Anche se non ci troviamo nella stessa situazione di essere vittime di una violenta campagna di bombardamenti, possiamo fare alcuni paralleli interessanti. Come altri hanno detto, questa pandemia è scatenata da un nemico invisibile. Invece che con bombe sganciate da aerei, abbiamo a che fare con microbi sulle superfici o nell’aria che respiriamo. Invece di vivere l’orrore di una distruzione indiscriminata provocata da un bombardamento, assistiamo sgomenti alla morte di esseri umani nelle nostre famiglie e comunità. La pandemia non sta colpendo soltanto una città o una regione; è un trauma condiviso dall’intera razza umana.

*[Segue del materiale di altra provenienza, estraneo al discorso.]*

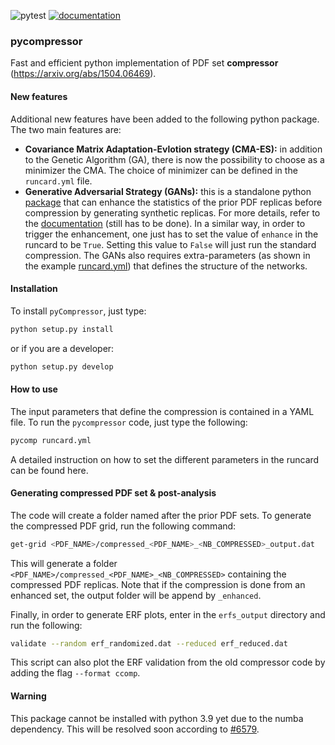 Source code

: ![pytest](https://github.com/N3PDF/pycompressor/workflows/pytest/badge.svg)
[![documentation](https://github.com/N3PDF/pycompressor/workflows/docs/badge.svg)](https://n3pdf.github.io/pycompressor/)

### pycompressor

Fast and efficient python implementation of PDF set **compressor** (https://arxiv.org/abs/1504.06469). 

#### New features

Additional new features have been added to the following python package. The two main features are:
- **Covariance Matrix Adaptation-Evlotion strategy (CMA-ES):** in addition to the Genetic 
Algorithm (GA), there is now the possibility to choose as a minimizer the CMA. The choice
of minimizer can be defined in the `runcard.yml` file.
- **Generative Adversarial Strategy (GANs):** this is a standalone python [package](https://github.com/N3PDF/ganpdfs/tree/master)
that can enhance the statistics of the prior PDF replicas before compression by generating 
synthetic replicas. For more details, refer to the [documentation](https://n3pdf.github.io/ganpdfs/) 
(still has to be done). In a similar way, in order to trigger the enhancement, one just has to set 
the value of `enhance` in the runcard to be `True`. Setting this value to `False` will just run the 
standard compression. The GANs also requires extra-parameters (as shown in the example 
[runcard.yml](https://github.com/N3PDF/pycompressor/blob/master/runcard.yml)) that defines
the structure of the networks.

#### Installation

To install `pyCompressor`, just type:
```bash
python setup.py install
```
or if you are a developer:
```bash
python setup.py develop
```

#### How to use

The input parameters that define the compression is contained in a YAML file. To run
the `pycompressor` code, just type the following: 
```bash
pycomp runcard.yml
```
A detailed instruction on how to set the different parameters in the runcard can be found here.

#### Generating compressed PDF set & post-analysis

The code will create a folder named after the prior PDF sets. To generate the
compressed PDF grid, run the following command:
```bash
get-grid <PDF_NAME>/compressed_<PDF_NAME>_<NB_COMPRESSED>_output.dat
```
This will generate a folder `<PDF_NAME>/compressed_<PDF_NAME>_<NB_COMPRESSED>` 
containing the compressed PDF replicas. Note that if the compression is done from an enhanced set,
the output folder will be append by `_enhanced`.

Finally, in order to generate ERF plots, enter in the `erfs_output` directory and run the following:
```bash
validate --random erf_randomized.dat --reduced erf_reduced.dat
``` 
This script can also plot the ERF validation from the old compressor code by adding the flag
`--format ccomp`.

#### Warning

This package cannot be installed with python 3.9 yet due to the numba dependency. This will be resolved
soon according to [#6579](https://github.com/numba/numba/pull/6579).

Sebastian Junger, pluripremiato giornalista e corrispondente di guerra, mette opportunamente in evidenza il lavoro di Charles E. Fritz nel libro Tribe. Fritz, un sociologo americano e uno dei padri della ricerca sui disastri, fu inviato in Inghilterra dallo USSBS (uno studio condotto dal governo degli Stati Uniti sugli effetti dei bombardamenti durante la seconda guerra mondiale, N.d.T.). Il suo compito era quello di capire se il “London Blitz” e, successivamente, il grande bombardamento di Berlino, erano stati efficaci. Fritz scoprì che, anziché distruggere il morale della popolazione, era avvenuto il contrario. Le comunità sottoposte alle campagne di bombardamento diventarono più unite nella loro resistenza. Fritz osservò che, anziché farsi prendere dal panico, “la gente impiegava in massa le sue energie per il bene della comunità e non solo per se stessa”.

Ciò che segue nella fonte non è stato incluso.